## WORK ITEM
Copy the entries exactly. Their pictures do not belong in the copy.

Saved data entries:
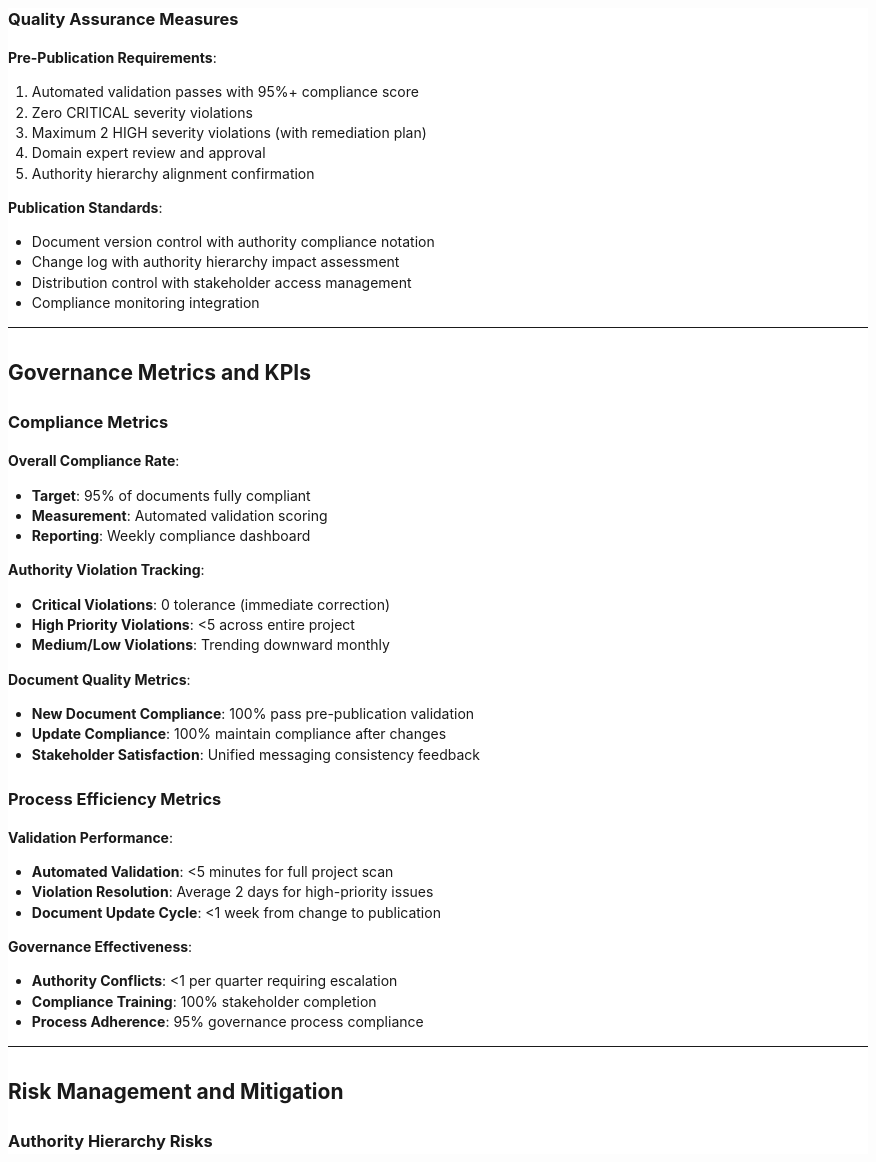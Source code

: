 ### **Quality Assurance Measures**

**Pre-Publication Requirements**:
1. Automated validation passes with 95%+ compliance score
2. Zero CRITICAL severity violations
3. Maximum 2 HIGH severity violations (with remediation plan)
4. Domain expert review and approval
5. Authority hierarchy alignment confirmation

**Publication Standards**:
- Document version control with authority compliance notation
- Change log with authority hierarchy impact assessment
- Distribution control with stakeholder access management
- Compliance monitoring integration

---

## Governance Metrics and KPIs

### **Compliance Metrics**

**Overall Compliance Rate**:
- **Target**: 95% of documents fully compliant
- **Measurement**: Automated validation scoring
- **Reporting**: Weekly compliance dashboard

**Authority Violation Tracking**:
- **Critical Violations**: 0 tolerance (immediate correction)
- **High Priority Violations**: <5 across entire project
- **Medium/Low Violations**: Trending downward monthly

**Document Quality Metrics**:
- **New Document Compliance**: 100% pass pre-publication validation
- **Update Compliance**: 100% maintain compliance after changes
- **Stakeholder Satisfaction**: Unified messaging consistency feedback

### **Process Efficiency Metrics**

**Validation Performance**:
- **Automated Validation**: <5 minutes for full project scan
- **Violation Resolution**: Average 2 days for high-priority issues
- **Document Update Cycle**: <1 week from change to publication

**Governance Effectiveness**:
- **Authority Conflicts**: <1 per quarter requiring escalation
- **Compliance Training**: 100% stakeholder completion
- **Process Adherence**: 95% governance process compliance

---

## Risk Management and Mitigation

### **Authority Hierarchy Risks**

## REPLY
Source code

: ### **Quality Assurance Measures**

**Pre-Publication Requirements**:
1. Automated validation passes with 95%+ compliance score
2. Zero CRITICAL severity violations
3. Maximum 2 HIGH severity violations (with remediation plan)
4. Domain expert review and approval
5. Authority hierarchy alignment confirmation

**Publication Standards**:
- Document version control with authority compliance notation
- Change log with authority hierarchy impact assessment
- Distribution control with stakeholder access management
- Compliance monitoring integration

---

## Governance Metrics and KPIs

### **Compliance Metrics**

**Overall Compliance Rate**:
- **Target**: 95% of documents fully compliant
- **Measurement**: Automated validation scoring
- **Reporting**: Weekly compliance dashboard

**Authority Violation Tracking**:
- **Critical Violations**: 0 tolerance (immediate correction)
- **High Priority Violations**: <5 across entire project
- **Medium/Low Violations**: Trending downward monthly

**Document Quality Metrics**:
- **New Document Compliance**: 100% pass pre-publication validation
- **Update Compliance**: 100% maintain compliance after changes
- **Stakeholder Satisfaction**: Unified messaging consistency feedback

### **Process Efficiency Metrics**

**Validation Performance**:
- **Automated Validation**: <5 minutes for full project scan
- **Violation Resolution**: Average 2 days for high-priority issues
- **Document Update Cycle**: <1 week from change to publication

**Governance Effectiveness**:
- **Authority Conflicts**: <1 per quarter requiring escalation
- **Compliance Training**: 100% stakeholder completion
- **Process Adherence**: 95% governance process compliance

---

## Risk Management and Mitigation

### **Authority Hierarchy Risks**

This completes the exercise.